Elevating Human Expertise
These days, there seems to be a shared idea about our industry that technology has rendered human expertise obsolete. That the role of people is to simply polish any content provided by the machine. Our experience proved the opposite. Technology not only did not replace our localization team but elevated it, making it more relevant to our company operations than ever before.
Under our previous hybrid model, our internal localization leads primarily functioned as quality gatekeepers. They were tasked with editing and polishing translations delivered by external vendors, which often meant we were paying twice: once for the vendor’s translation and again for our internal leads’ time to review and manage it. Now our localization experts possess full ownership of the content localization pipeline. Our technology handles the heavy lifting of the first draft, reducing the cognitive fatigue of repetitive, manual corrections. This terminology-compliant output helps our team flex their creative muscles and focus entirely on the last mile of quality and stylistic fluency, a task requiring true human nuance, empathy, creativity, and cultural understanding.

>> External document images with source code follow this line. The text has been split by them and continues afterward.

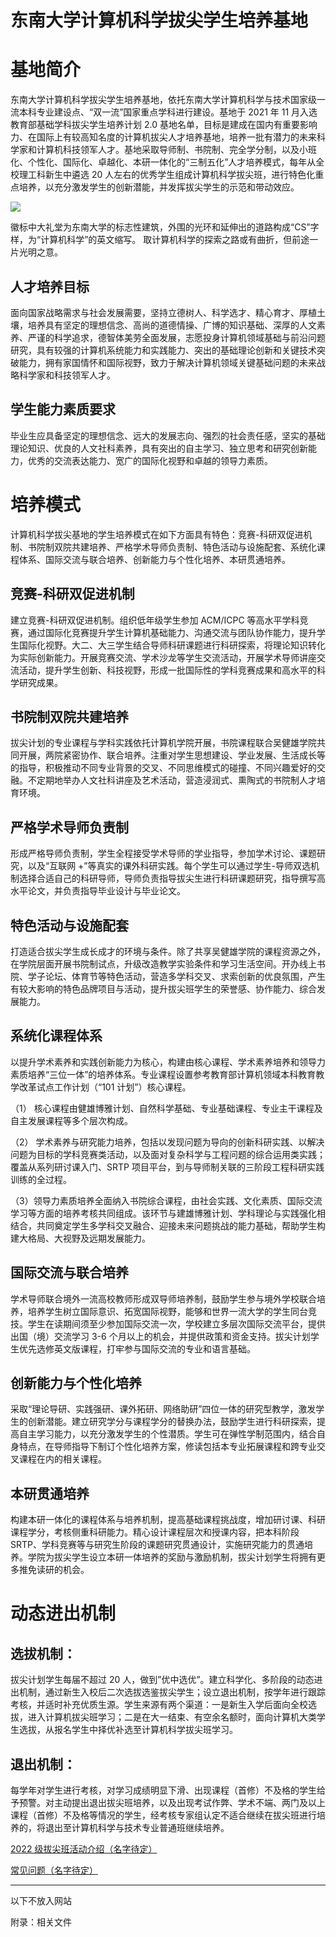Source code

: # 东南大学计算机科学拔尖学生培养基地

# 基地简介

东南大学计算机科学拔尖学生培养基地，依托东南大学计算机科学与技术国家级一流本科专业建设点、“双一流”国家重点学科进行建设。基地于 2021 年 11 月入选教育部基础学科拔尖学生培养计划 2.0 基地名单，目标是建成在国内有重要影响力、在国际上有较高知名度的计算机拔尖人才培养基地，培养一批有潜力的未来科学家和计算机科技领军人才。基地采取导师制、书院制、完全学分制，以及小班化、个性化、国际化、卓越化、本研一体化的“三制五化”人才培养模式，每年从全校理工科新生中遴选 20 人左右的优秀学生组成计算机科学拔尖班，进行特色化重点培养，以充分激发学生的创新潜能，并发挥拔尖学生的示范和带动效应。

![](img/TCqWbdp9poNRtExMCRVcyp4mn3e.png)

徽标中大礼堂为东南大学的标志性建筑，外围的光环和延伸出的道路构成“CS”字样，为“计算机科学”的英文缩写。 取计算机科学的探索之路或有曲折，但前途一片光明之意。

## 人才培养目标

面向国家战略需求与社会发展需要，坚持立德树人、科学选才、精心育才、厚植土壤，培养具有坚定的理想信念、高尚的道德情操、广博的知识基础、深厚的人文素养、严谨的科学追求，德智体美劳全面发展，志愿投身计算机领域基础与前沿问题研究，具有较强的计算机系统能力和实践能力、突出的基础理论创新和关键技术突破能力，拥有家国情怀和国际视野，致力于解决计算机领域关键基础问题的未来战略科学家和科技领军人才。

## 学生能力素质要求

毕业生应具备坚定的理想信念、远大的发展志向、强烈的社会责任感，坚实的基础理论知识、优良的人文社科素养，具有突出的自主学习、独立思考和研究创新能力，优秀的交流表达能力、宽广的国际化视野和卓越的领导力素质。

# 培养模式

计算机科学拔尖基地的学生培养模式在如下方面具有特色：竞赛-科研双促进机制、书院制双院共建培养、严格学术导师负责制、特色活动与设施配套、系统化课程体系、国际交流与联合培养、创新能力与个性化培养、本研贯通培养。

## <strong>竞赛-科研双促进机制</strong>

建立竞赛-科研双促进机制。组织低年级学生参加 ACM/ICPC 等高水平学科竞赛，通过国际化竞赛提升学生计算机基础能力、沟通交流与团队协作能力，提升学生国际化视野。大二、大三学生结合导师科研课题进行科研探索，将理论知识转化为实际创新能力。开展竞赛交流、学术沙龙等学生交流活动，开展学术导师讲座交流活动，提升学生创新、科技视野，形成一批国际性的学科竞赛成果和高水平的科学研究成果。

## <strong>书院制双院共建培养</strong>

拔尖计划的专业课程与学科实践依托计算机学院开展，书院课程联合吴健雄学院共同开展，两院紧密协作、联合培养。注重对学生思想建设、学业发展、生活成长等的指导，积极推动不同专业背景的交叉、不同思维模式的碰撞、不同兴趣爱好的交融。不定期地举办人文社科讲座及艺术活动，营造浸润式、熏陶式的书院制人才培育环境。

## <strong>严格学术导师负责制</strong>

形成严格导师负责制，学生全程接受学术导师的学业指导，参加学术讨论、课题研究，以及“互联网 +”等真实的课外科研实践。每个学生可以通过学生-导师双选机制选择合适自己的科研导师，导师负责指导拔尖生进行科研课题研究，指导撰写高水平论文，并负责指导毕业设计与毕业论文。

## <strong>特色活动与设施配套</strong>

打造适合拔尖学生成长成才的环境与条件。除了共享吴健雄学院的课程资源之外，在学院层面开展书院制试点，升级改造教学实验条件和学习生活空间。开办线上书院、学子论坛、体育节等特色活动，营造多学科交叉、求索创新的优良氛围，产生有较大影响的特色品牌项目与活动，提升拔尖班学生的荣誉感、协作能力、综合发展能力。

## <strong>系统化课程体系</strong>

以提升学术素养和实践创新能力为核心，构建由核心课程、学术素养培养和领导力素质培养“三位一体”的培养体系。专业课程设置参考教育部计算机领域本科教育教学改革试点工作计划（“101 计划”）核心课程。

（1） 核心课程由健雄博雅计划、自然科学基础、专业基础课程、专业主干课程及自主发展课程等多个层次构成。

（2） 学术素养与研究能力培养，包括以发现问题为导向的创新科研实践、以解决问题为目标的学科竞赛类活动，以及面对复杂科学与工程问题的综合运用类实践；覆盖从系列研讨课入门、SRTP 项目平台，到与导师制关联的三阶段工程科研实践训练的全过程。

（3）领导力素质培养全面纳入书院综合课程，由社会实践、文化素质、国际交流学习等方面的培养考核共同组成。该环节与建雄博雅计划、学科理论与实践强化相结合，共同奠定学生多学科交叉融合、迎接未来问题挑战的能力基础，帮助学生构建大格局、大视野及远期发展能力。

## <strong>国际交流与联合培养</strong>

学术导师联合境外一流高校教师形成双导师培养制，鼓励学生参与境外学校联合培养，培养学生树立国际意识、拓宽国际视野，能够和世界一流大学的学生同台竞技。学生在读期间须至少参加国际交流一次，学校建立多层次国际交流平台，提供出国（境）交流学习 3-6 个月以上的机会，并提供政策和资金支持。拔尖计划学生优先选修英文版课程，打牢参与国际交流的专业和语言基础。

## <strong>创新能力与个性化培养</strong>

采取“理论导研、实践强研、课外拓研、网络助研”四位一体的研究型教学，激发学生的创新潜能。建立研究学分与课程学分的替换办法，鼓励学生进行科研探索，提高自主学习能力，以充分激发学生的个性潜质。学生可在弹性学制范围内，结合自身特点，在导师指导下制订个性化培养方案，修读包括本专业拓展课程和跨专业交叉课程在内的相关课程。

## <strong>本研贯通培养</strong>

构建本研一体化的课程体系与培养机制，提高基础课程挑战度，增加研讨课、科研课程学分，考核侧重科研能力。精心设计课程层次和授课内容，把本科阶段 SRTP、学科竞赛等与研究生阶段的课题研究贯通设计，实施研究能力的贯通培养。学院为拔尖学生设立本研一体培养的奖励与激励机制，拔尖计划学生将拥有更多推免读研的机会。

# 动态进出机制

## 选拔机制：

拔尖计划学生每届不超过 20 人，做到”优中选优”。建立科学化、多阶段的动态进出机制，通过新生入校后二次选拔选鉴拔尖学生；设立退出机制，按学年进行跟踪考核，并适时补充优质生源。学生来源有两个渠道：一是新生入学后面向全校选拔，进入计算机拔尖班学习；二是在大一结束、有空余名额时，面向计算机大类学生选拔，从报名学生中择优补选至计算机科学拔尖班学习。

## 退出机制：

每学年对学生进行考核，对学习成绩明显下滑、出现课程（首修）不及格的学生给予预警。对主动提出退出拔尖班培养，以及出现考试作弊、学术不端、两门及以上课程（首修）不及格等情况的学生，经考核专家组认定不适合继续在拔尖班进行培养的，将退出至计算机科学与技术专业普通班继续培养。

[2022 级拔尖班活动介绍（名字待定）](https://c8vm6xp2g0.feishu.cn/docx/Wh1udkxmfoCLVExQqRWczawOnLb)

[常见问题（名字待定）](https://c8vm6xp2g0.feishu.cn/docx/GPzydPCBfoLRGrxVy2mcBr5Fncg)

---

以下不放入网站

附录：相关文件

This shift redefined the daily roles of our localization team. Our lead linguists have more time and capacity to ensure our core mission is intrinsic to every piece of content we publish. They act as cultural sentinels, catching idioms or concepts that might be technically correct but culturally jarring for a specific market, target audience, asset type or comm channel. Furthermore, they are the trainers of our own engine. They clearly see that their feedback directly improves the system, giving them a sense of ownership over technology versus the prospect of being replaced by it. We proved that keeping the human in the localization loop isn’t just an ethical safeguard; it is a quality necessity.